Pintor da "Ribeira Negra" partiu numa manhã de sol


Foi afável, generoso, solidário até ao fim. Aos 93 anos deixou encostada a paleta de todas as cores no seu ateliê, mais as telas e os pincéis, os quadros de uma vida sempre feita de afectos e amizades. Mestre entre os mestres do mesmo ofício nunca precisou de favores e honrarias para a sua vastísssima obra pictórica ser reconhecida. Lembro-me dele quando ainda jovem tinha o hábito de recortar, aos domingos, a criativa banda desenhada chamada "Matulinho e Matulão", publicada num antigo jornal honroso, "O Primeiro de Janeiro", de boa memória. Foi o meu primeiro contacto como o pintor. Depois, mais tarde, segui-lhe os passos e observei a sua maneira peculiar de estar no mundo, o seu lado afectivo e poético da vida, as suas múltiplas exposições no Porto e um pouco por todo o lado.

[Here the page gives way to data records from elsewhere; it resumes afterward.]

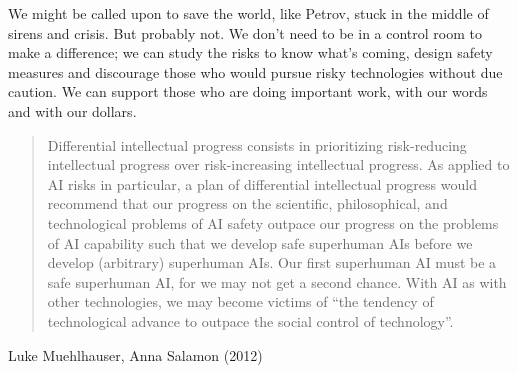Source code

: \documentclass{article}
\begin{document}
We might be called upon to save the world, like Petrov, stuck in the middle of
sirens and crisis. But probably not. We don't need to be in a control room to
make a difference; we can study the risks to know what's coming, design safety
measures and discourage those who would pursue risky technologies without due
caution. We can support those who are doing important work, with our words and
with our dollars.

\divider

\blockquote{Differential intellectual progress consists in prioritizing risk-reducing
intellectual progress over risk-increasing intellectual progress. As applied to
AI risks in particular, a plan of differential intellectual progress would
recommend that our progress on the scientific, philosophical, and technological
problems of AI safety outpace our progress on the problems of AI capability
such that we develop safe superhuman AIs before we develop (arbitrary)
superhuman AIs. Our first superhuman AI must be a safe superhuman AI, for we
may not get a second chance. With AI as with other technologies, we may become
victims of ``the tendency of technological advance to outpace the social control
of technology''.}{Luke Muehlhauser, Anna Salamon (2012)}



\end{document}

Numa manhã límpida e com o sol a entrar pelas vidraças da sua casa/fundação Lugar do Desenho virada para o Douro (em Valbom/Gondomar) pude conversar longamente com o Mestre e escutar os  seus sábios ensinamentos, o prazer da pintura, ouvir falar das viagens a Goa e à Índia, a busca de novas cores, tonalidades, personagens, atmosferas, lugares de memórias e de gente com alma. Hoje, tive a notícia (esperada) que Júlio Resende tinha deixado de pintar. Só guardo boas recordações do homem de cachimbo, sorriso largo e conversa sábia. No país e no estrangeiro, as suas telas estão espalhadas por galerias, coleccionadores, museus. Porém, existe para sempre uma obra que nenhum apreciador de arte ou simples curioso não deixará de admirar: trata-se do célebre painél de azulelos "Ribeira Negra" montado junto ao túnel de acesso à ponte D. Luis I, à Ribeira do Porto que o pintor sabiamente retratou. Apesar de ser uma figura cimeira da pintura contemporânea, a enorme tela pintada em 1984 (com 40 metros de comprimento) esteve fechada durante vários anos num armazém da Câmara Municipal do Porto e só há pouco tempo foi resgatada da poeira e exposta no Museu dos Transportes e Comunicações.  A vida nem sempre foi grata para Resende, mas o Mestre sempre manteve o sorriso aberto e conversa afável até ao final da vida.